PostPosted: Sat Apr 18, 2009 11:28 am
by meev0
Lately I've been distracted by personal woes relating to the "economical downturn". Things are looking better now and I finally have time to work on the documentation again. Other problems I had before were with the virtual machine that I use to test grsecurity.

First I like what you've done to the site, Brad. Second, I noticed that at least specs had contributed to the Wikibook, so thanks to him/her! I hope others will start to contribute too.

The only thing I did today was fix a number of typos in the grsecurity and PaX kernel option descriptions and added description for the PaX option "Prevent various kernel object reference counter overflows". I'll make a real update in the following weeks.

Re: Grsecurity Wikibook

PostPosted: Fri Sep 11, 2009 5:21 pm
by spender
Great work on the wiki.

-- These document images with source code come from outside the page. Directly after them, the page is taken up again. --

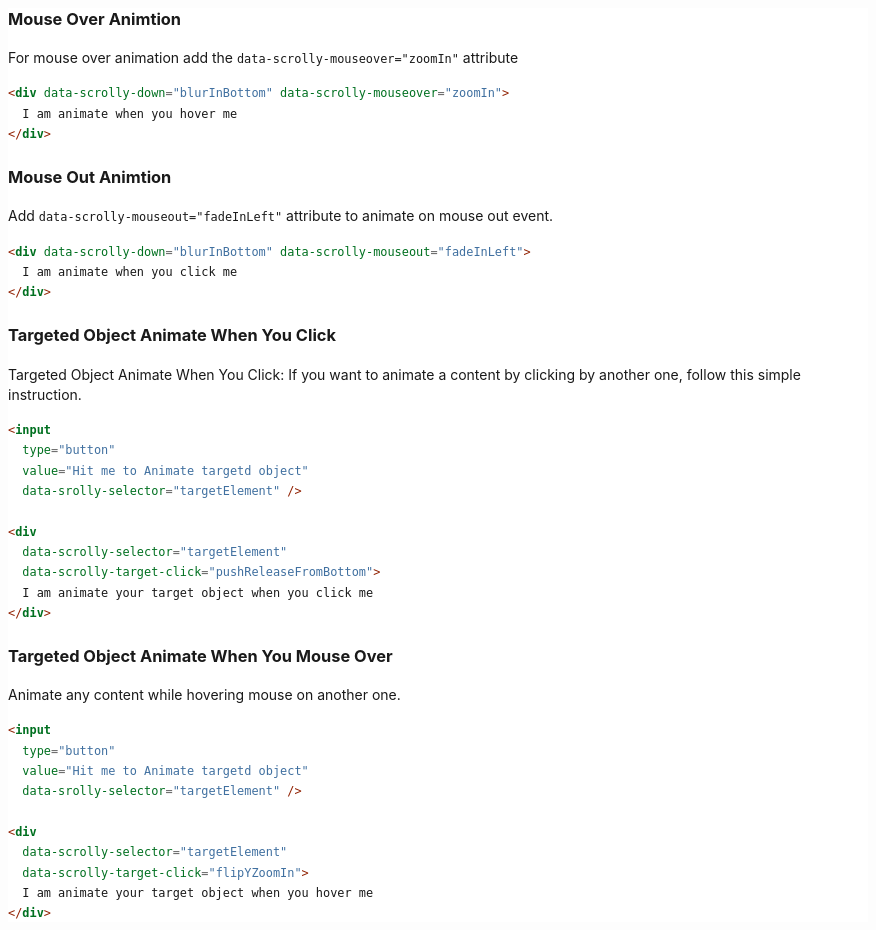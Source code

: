### Mouse Over Animtion

For mouse over animation add the `data-scrolly-mouseover="zoomIn"` attribute

```html
<div data-scrolly-down="blurInBottom" data-scrolly-mouseover="zoomIn">
  I am animate when you hover me
</div>
```

### Mouse Out Animtion

Add `data-scrolly-mouseout="fadeInLeft"` attribute to animate on mouse out event.

```html
<div data-scrolly-down="blurInBottom" data-scrolly-mouseout="fadeInLeft">
  I am animate when you click me
</div>
```

### Targeted Object Animate When You Click

Targeted Object Animate When You Click: If you want to animate a content by clicking by another one, follow this simple instruction.

```html
<input
  type="button"
  value="Hit me to Animate targetd object"
  data-srolly-selector="targetElement" />

<div
  data-scrolly-selector="targetElement"
  data-scrolly-target-click="pushReleaseFromBottom">
  I am animate your target object when you click me
</div>
```

### Targeted Object Animate When You Mouse Over

Animate any content while hovering mouse on another one.

```html
<input
  type="button"
  value="Hit me to Animate targetd object"
  data-srolly-selector="targetElement" />

<div
  data-scrolly-selector="targetElement"
  data-scrolly-target-click="flipYZoomIn">
  I am animate your target object when you hover me
</div>
```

I'll be contributing some to it this weekend, and hopefully others will join in.

-Brad

Re: Grsecurity Wikibook

PostPosted: Mon Oct 03, 2011 2:43 pm
by tjh
EDIT PaX Team have confirmed on IRC that EI_PAX isn't required for default protection

The wiki book still mentions:

"If you have applications not marked by the PT_PAX_FLAGS ELF program header then you MUST enable the EI_PAX marking support. Othwerwise they will not get any protection."

I'm fairly sure that this is wrong now?

Code: Select all
micro:/home/tim# pspax
USER     PID    PAX    MAPS ETYPE      NAME             CAPS
root     26757  peMRS  w^x  ET_EXEC    bash              =
root     26758  peMRS  w^x  ET_EXEC    pspax             =
root     26774  peMRS  w^x  ET_DYN     apache2           =
root     27160  peMRS  w^x  ET_DYN     udevd             =
root     27161  peMRS  w^x  ET_DYN     udevd             =


Code: Select all
micro:/home/tim# cat /boot/config-3.0.4-grsec-sept25 | grep EI_PAX
# CONFIG_PAX_EI_PAX is not set


Code: Select all
micro:/home/tim# paxctl -v /bin/bash
PaX control v0.5
Copyright 2004,2005,2006,2007 PaX Team <[email protected]>

file /bin/bash does not have a PT_PAX_FLAGS program header, try conversion


The kernel help also doesn't carry this large warning anymore. Can the Wikibook be updated? I'd update it, but I want to ensure I'm doing the right thing!

Re: Grsecurity Wikibook

PostPosted: Fri Oct 07, 2011 3:57 am
by PaX Team
tjh wrote:The kernel help also doesn't carry this large warning anymore. Can the Wikibook be updated? I'd update it, but I want to ensure I'm doing the right thing!
note that this is true of the version of PaX in grsec, not standalone PaX, so if you update the wiki, you should somehow make this clear.

Re: Grsecurity Wikibook

PostPosted: Tue Oct 29, 2013 4:21 pm
by sfs6dzs
Sorry to revive this thread although the Wiki misses some changes that are included in the post that can be found here from chapter V. Configuring the GRSEC security modules.

Not sure if they reflect the nowadays up to date changes but should complete the Wiki a little bit more if anyone has the time to do it.